Performance using make-up to look Caucasian

Whiteface is a type of performance in which a person of color uses makeup in order to appear fair-skinned. The term is a reversal of the form of performance known as blackface, in which makeup was used by a performer to make themselves look like a black person, usually to portray a stereotype. Whiteface performances originated in the 19th century, and today still occasionally appear in films. Modern usages of whiteface can be contrasted with blackface in contemporary art.

==History==
The earliest use of the term, noted by the Oxford English Dictionary, is from the New York Clipper in 1870, informing readers that William "Joe" Murphy has given up minstrelsy to "appear on the legitimate boards in white face."

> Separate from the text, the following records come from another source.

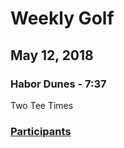 # Weekly Golf  
## May 12, 2018  
### Habor Dunes - 7:37
Two Tee Times  




### [Participants](https://github.com/eesparty/WeeklyGolf/projects/1)
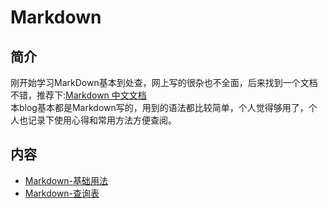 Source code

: # Markdown

## 简介
刚开始学习MarkDown基本到处查，网上写的很杂也不全面，后来找到一个文档不错，推荐下:[Markdown 中文文档](https://markdown-zh.readthedocs.io/en/latest/)  
本blog基本都是Markdown写的，用到的语法都比较简单，个人觉得够用了，个人也记录下使用心得和常用方法方便查阅。
## 内容
- [Markdown-基础用法](https://bond-huang.github.io/huang/10-Git/02-Markdown/01-Markdown-%E5%9F%BA%E7%A1%80%E7%94%A8%E6%B3%95.html)
- [Markdown-查询表](https://bond-huang.github.io/huang/10-Git/02-Markdown/02-Markdown-%E6%9F%A5%E8%AF%A2%E8%A1%A8.html)
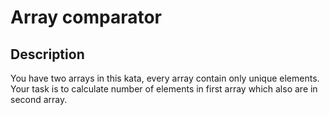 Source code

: # Array comparator

## Description

You have two arrays in this kata, every array contain only unique elements. Your task is to calculate number of elements in first array which also are in second array.
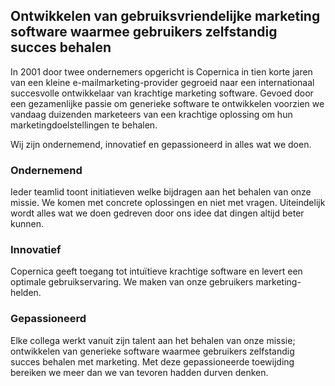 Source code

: Ontwikkelen van gebruiksvriendelijke marketing software waarmee gebruikers zelfstandig succes behalen
-----------------------------------------------------------------------------------------------------

In 2001 door twee ondernemers opgericht is Copernica in tien korte jaren
van een kleine e-mailmarketing-provider gegroeid naar een internationaal
succesvolle ontwikkelaar van krachtige marketing software. Gevoed door
een gezamenlijke passie om generieke software te ontwikkelen voorzien we
vandaag duizenden marketeers van een krachtige oplossing om hun
marketingdoelstellingen te behalen.

Wij zijn ondernemend, innovatief en gepassioneerd in alles wat we doen.

### Ondernemend

Ieder teamlid toont initiatieven welke bijdragen aan het behalen van
onze missie. We komen met concrete oplossingen en niet met vragen.
Uiteindelijk wordt alles wat we doen gedreven door ons idee dat dingen
altijd beter kunnen.

### Innovatief

Copernica geeft toegang tot intuïtieve krachtige software en levert een
optimale gebruikservaring. We maken van onze gebruikers
marketing-helden.

### Gepassioneerd

Elke collega werkt vanuit zijn talent aan het behalen van onze missie;
ontwikkelen van generieke software waarmee gebruikers zelfstandig succes
behalen met marketing. Met deze gepassioneerde toewijding bereiken we
meer dan we van tevoren hadden durven denken.
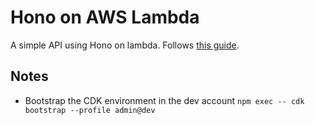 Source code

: # Hono on AWS Lambda

A simple API using Hono on lambda. Follows [this guide](https://hono.dev/docs/getting-started/aws-lambda).

## Notes

* Bootstrap the CDK environment in the dev account `npm exec -- cdk bootstrap --profile admin@dev`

By 1908, actor Dooley Wilson had earned his nickname for his whiteface impersonation of an Irishman singing a song called "Mr. Dooley".

The OED also lists a 1947 reference to the black actor Canada Lee performing the role of Bosola in The Duchess of Malfi in whiteface.

===Examples===
- The 1970 film Watermelon Man begins with Godfrey Cambridge playing a whiteface character, who then wakes up one morning to find himself to be black.
- Eddie Murphy performed in whiteface on Saturday Night Live in the 1980s, and appeared in whiteface for minor characters in the films Coming to America, Vampire in Brooklyn and The Nutty Professor.
- In the 2004 film White Chicks, Shawn Wayans and Marlon Wayans play two FBI agents who go undercover as young white women by using whiteface.
- The 2006 FX reality television show Black. White. had two families realistically portrayed via makeup as another race: One in blackface, the other in whiteface.
- Nick Cannon whitefaced in portraying alter ego character Connor Smallnut in promoting 2014 album "White People Party Music".
- Chamillionaire whitefaced as anchorman Bob O'Wildy in the 2007 video for "Hip Hop Police".
- A 2015 production of Charles Francis Chan Jr.'s Exotic Murder Mystery by the National Asian American Theater Company was praised for its use of enlarged images of performers in both whiteface and yellowface.
- In 2026, Druski whitefaced while portraying Erika Kirk and other conservative figures in a widely circulated online video.

==Comparison to blackface==
Blackface is widely considered racist due to its traceable racial links to slavery and racial segregation. For this reason, blackface is heavily condemned in modern art forms, while whiteface is occasionally employed in modern times, usually in a comedic context. Those who defend it as art differentiate it from blackface, often arguing that whiteface does not draw on a legacy of racism in the way that blackface does, hence arguing that the intended satire of white lifestyles is not racist.